───── Entries provided

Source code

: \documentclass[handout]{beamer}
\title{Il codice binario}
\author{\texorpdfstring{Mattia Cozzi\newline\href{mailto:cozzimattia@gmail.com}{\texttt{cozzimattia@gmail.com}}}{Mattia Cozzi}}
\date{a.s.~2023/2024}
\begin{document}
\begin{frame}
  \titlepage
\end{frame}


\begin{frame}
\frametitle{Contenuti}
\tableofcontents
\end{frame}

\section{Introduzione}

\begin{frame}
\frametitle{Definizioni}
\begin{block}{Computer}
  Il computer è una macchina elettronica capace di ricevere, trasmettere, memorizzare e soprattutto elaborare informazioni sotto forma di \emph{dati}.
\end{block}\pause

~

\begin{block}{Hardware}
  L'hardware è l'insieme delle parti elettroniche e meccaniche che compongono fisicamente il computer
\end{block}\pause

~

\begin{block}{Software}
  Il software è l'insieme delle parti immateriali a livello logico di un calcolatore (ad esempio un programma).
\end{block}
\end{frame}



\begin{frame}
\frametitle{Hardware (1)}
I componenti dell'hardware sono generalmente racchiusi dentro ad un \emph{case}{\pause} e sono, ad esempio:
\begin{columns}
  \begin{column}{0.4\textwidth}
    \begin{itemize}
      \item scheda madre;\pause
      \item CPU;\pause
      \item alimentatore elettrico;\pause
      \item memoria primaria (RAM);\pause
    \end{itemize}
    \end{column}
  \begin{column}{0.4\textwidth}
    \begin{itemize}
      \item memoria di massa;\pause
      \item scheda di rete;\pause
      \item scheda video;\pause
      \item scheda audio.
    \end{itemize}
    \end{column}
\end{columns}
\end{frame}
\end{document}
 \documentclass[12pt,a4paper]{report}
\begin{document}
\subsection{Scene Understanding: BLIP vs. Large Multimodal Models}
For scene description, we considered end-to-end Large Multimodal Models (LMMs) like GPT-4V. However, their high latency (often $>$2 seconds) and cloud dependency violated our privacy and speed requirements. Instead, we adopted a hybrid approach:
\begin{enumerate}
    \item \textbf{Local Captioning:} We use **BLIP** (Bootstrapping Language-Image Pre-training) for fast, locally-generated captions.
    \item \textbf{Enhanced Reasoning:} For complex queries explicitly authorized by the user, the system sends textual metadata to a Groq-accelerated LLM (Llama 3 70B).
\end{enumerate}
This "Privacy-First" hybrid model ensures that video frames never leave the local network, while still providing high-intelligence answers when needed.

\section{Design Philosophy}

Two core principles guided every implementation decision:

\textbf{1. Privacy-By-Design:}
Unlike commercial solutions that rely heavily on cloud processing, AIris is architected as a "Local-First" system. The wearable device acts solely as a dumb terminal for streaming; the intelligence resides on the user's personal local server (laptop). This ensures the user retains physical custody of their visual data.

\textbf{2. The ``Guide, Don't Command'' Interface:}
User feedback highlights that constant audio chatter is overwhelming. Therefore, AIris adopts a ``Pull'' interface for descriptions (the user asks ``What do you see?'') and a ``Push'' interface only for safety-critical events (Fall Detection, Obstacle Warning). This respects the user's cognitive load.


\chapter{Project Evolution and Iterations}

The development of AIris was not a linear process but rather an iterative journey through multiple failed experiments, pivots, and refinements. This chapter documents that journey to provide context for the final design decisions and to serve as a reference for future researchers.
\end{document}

──────────

• Problem statement: Copy out every line above where "user" is present.

• Task answer:
    \item \textbf{Enhanced Reasoning:} For complex queries explicitly authorized by the user, the system sends textual metadata to a Groq-accelerated LLM (Llama 3 70B).
Unlike commercial solutions that rely heavily on cloud processing, AIris is architected as a "Local-First" system. The wearable device acts solely as a dumb terminal for streaming; the intelligence resides on the user's personal local server (laptop). This ensures the user retains physical custody of their visual data.
User feedback highlights that constant audio chatter is overwhelming. Therefore, AIris adopts a ``Pull'' interface for descriptions (the user asks ``What do you see?'') and a ``Push'' interface only for safety-critical events (Fall Detection, Obstacle Warning). This respects the user's cognitive load.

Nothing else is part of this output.